PROBLEM TO SOLVE: Set down exactly each line of the entries below, beginning at the one that contains "Redisはデータベースです" and ending at the last, and no others.

[Excerpts from a dataset]
——
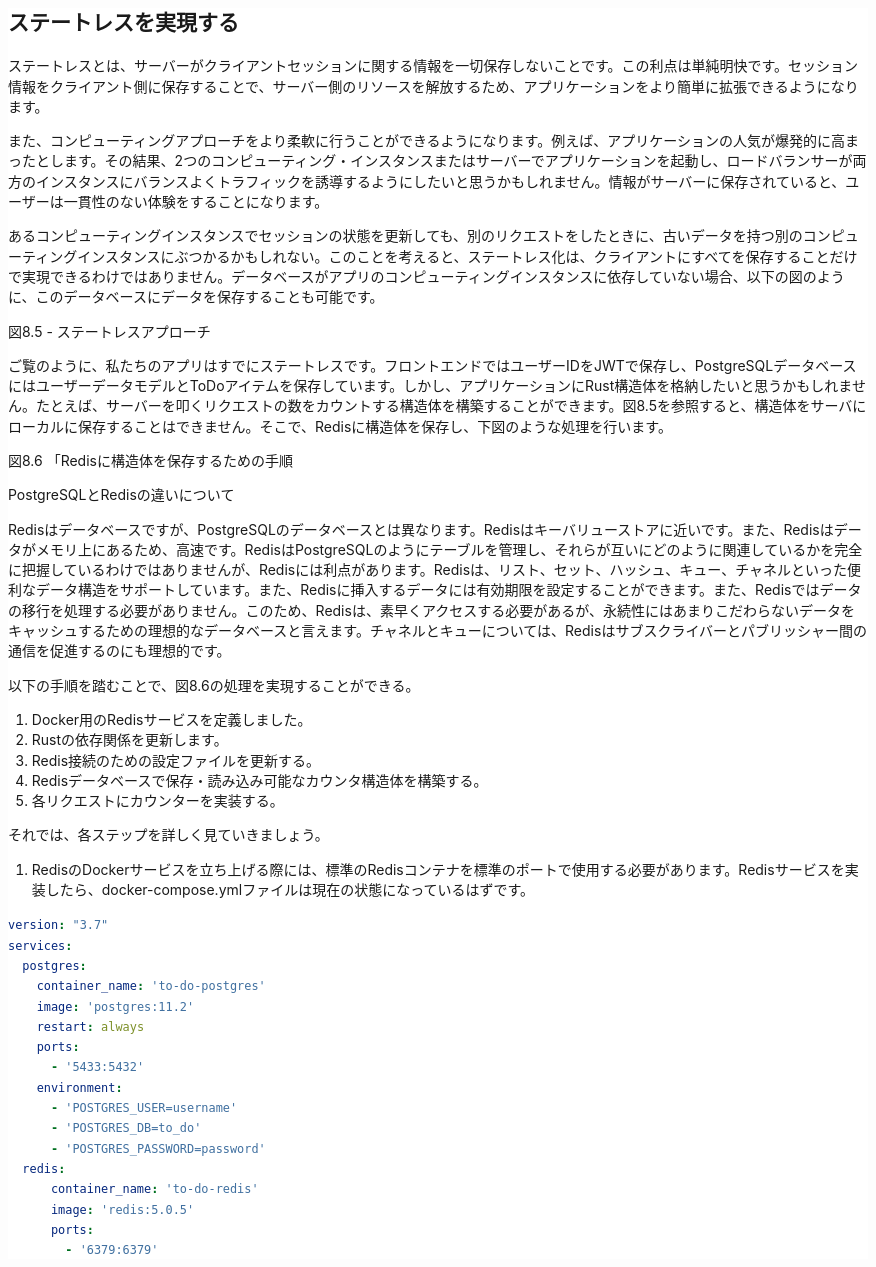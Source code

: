 ## ステートレスを実現する

ステートレスとは、サーバーがクライアントセッションに関する情報を一切保存しないことです。この利点は単純明快です。セッション情報をクライアント側に保存することで、サーバー側のリソースを解放するため、アプリケーションをより簡単に拡張できるようになります。

また、コンピューティングアプローチをより柔軟に行うことができるようになります。例えば、アプリケーションの人気が爆発的に高まったとします。その結果、2つのコンピューティング・インスタンスまたはサーバーでアプリケーションを起動し、ロードバランサーが両方のインスタンスにバランスよくトラフィックを誘導するようにしたいと思うかもしれません。情報がサーバーに保存されていると、ユーザーは一貫性のない体験をすることになります。

あるコンピューティングインスタンスでセッションの状態を更新しても、別のリクエストをしたときに、古いデータを持つ別のコンピューティングインスタンスにぶつかるかもしれない。このことを考えると、ステートレス化は、クライアントにすべてを保存することだけで実現できるわけではありません。データベースがアプリのコンピューティングインスタンスに依存していない場合、以下の図のように、このデータベースにデータを保存することも可能です。


図8.5 - ステートレスアプローチ

ご覧のように、私たちのアプリはすでにステートレスです。フロントエンドではユーザーIDをJWTで保存し、PostgreSQLデータベースにはユーザーデータモデルとToDoアイテムを保存しています。しかし、アプリケーションにRust構造体を格納したいと思うかもしれません。たとえば、サーバーを叩くリクエストの数をカウントする構造体を構築することができます。図8.5を参照すると、構造体をサーバにローカルに保存することはできません。そこで、Redisに構造体を保存し、下図のような処理を行います。


図8.6 「Redisに構造体を保存するための手順

PostgreSQLとRedisの違いについて

Redisはデータベースですが、PostgreSQLのデータベースとは異なります。Redisはキーバリューストアに近いです。また、Redisはデータがメモリ上にあるため、高速です。RedisはPostgreSQLのようにテーブルを管理し、それらが互いにどのように関連しているかを完全に把握しているわけではありませんが、Redisには利点があります。Redisは、リスト、セット、ハッシュ、キュー、チャネルといった便利なデータ構造をサポートしています。また、Redisに挿入するデータには有効期限を設定することができます。また、Redisではデータの移行を処理する必要がありません。このため、Redisは、素早くアクセスする必要があるが、永続性にはあまりこだわらないデータをキャッシュするための理想的なデータベースと言えます。チャネルとキューについては、Redisはサブスクライバーとパブリッシャー間の通信を促進するのにも理想的です。

以下の手順を踏むことで、図8.6の処理を実現することができる。

1. Docker用のRedisサービスを定義しました。
2. Rustの依存関係を更新します。
3. Redis接続のための設定ファイルを更新する。
4. Redisデータベースで保存・読み込み可能なカウンタ構造体を構築する。
5. 各リクエストにカウンターを実装する。

それでは、各ステップを詳しく見ていきましょう。

1. RedisのDockerサービスを立ち上げる際には、標準のRedisコンテナを標準のポートで使用する必要があります。Redisサービスを実装したら、docker-compose.ymlファイルは現在の状態になっているはずです。

```yaml
version: "3.7"
services:
  postgres:
    container_name: 'to-do-postgres'
    image: 'postgres:11.2'
    restart: always
    ports:
      - '5433:5432'
    environment:
      - 'POSTGRES_USER=username'
      - 'POSTGRES_DB=to_do'
      - 'POSTGRES_PASSWORD=password'
  redis:
      container_name: 'to-do-redis'
      image: 'redis:5.0.5'
      ports:
        - '6379:6379'
```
——
EXPECTED ANSWER:
Redisはデータベースですが、PostgreSQLのデータベースとは異なります。Redisはキーバリューストアに近いです。また、Redisはデータがメモリ上にあるため、高速です。RedisはPostgreSQLのようにテーブルを管理し、それらが互いにどのように関連しているかを完全に把握しているわけではありませんが、Redisには利点があります。Redisは、リスト、セット、ハッシュ、キュー、チャネルといった便利なデータ構造をサポートしています。また、Redisに挿入するデータには有効期限を設定することができます。また、Redisではデータの移行を処理する必要がありません。このため、Redisは、素早くアクセスする必要があるが、永続性にはあまりこだわらないデータをキャッシュするための理想的なデータベースと言えます。チャネルとキューについては、Redisはサブスクライバーとパブリッシャー間の通信を促進するのにも理想的です。

以下の手順を踏むことで、図8.6の処理を実現することができる。

1. Docker用のRedisサービスを定義しました。
2. Rustの依存関係を更新します。
3. Redis接続のための設定ファイルを更新する。
4. Redisデータベースで保存・読み込み可能なカウンタ構造体を構築する。
5. 各リクエストにカウンターを実装する。

それでは、各ステップを詳しく見ていきましょう。

1. RedisのDockerサービスを立ち上げる際には、標準のRedisコンテナを標準のポートで使用する必要があります。Redisサービスを実装したら、docker-compose.ymlファイルは現在の状態になっているはずです。

```yaml
version: "3.7"
services:
  postgres:
    container_name: 'to-do-postgres'
    image: 'postgres:11.2'
    restart: always
    ports:
      - '5433:5432'
    environment:
      - 'POSTGRES_USER=username'
      - 'POSTGRES_DB=to_do'
      - 'POSTGRES_PASSWORD=password'
  redis:
      container_name: 'to-do-redis'
      image: 'redis:5.0.5'
      ports:
        - '6379:6379'
```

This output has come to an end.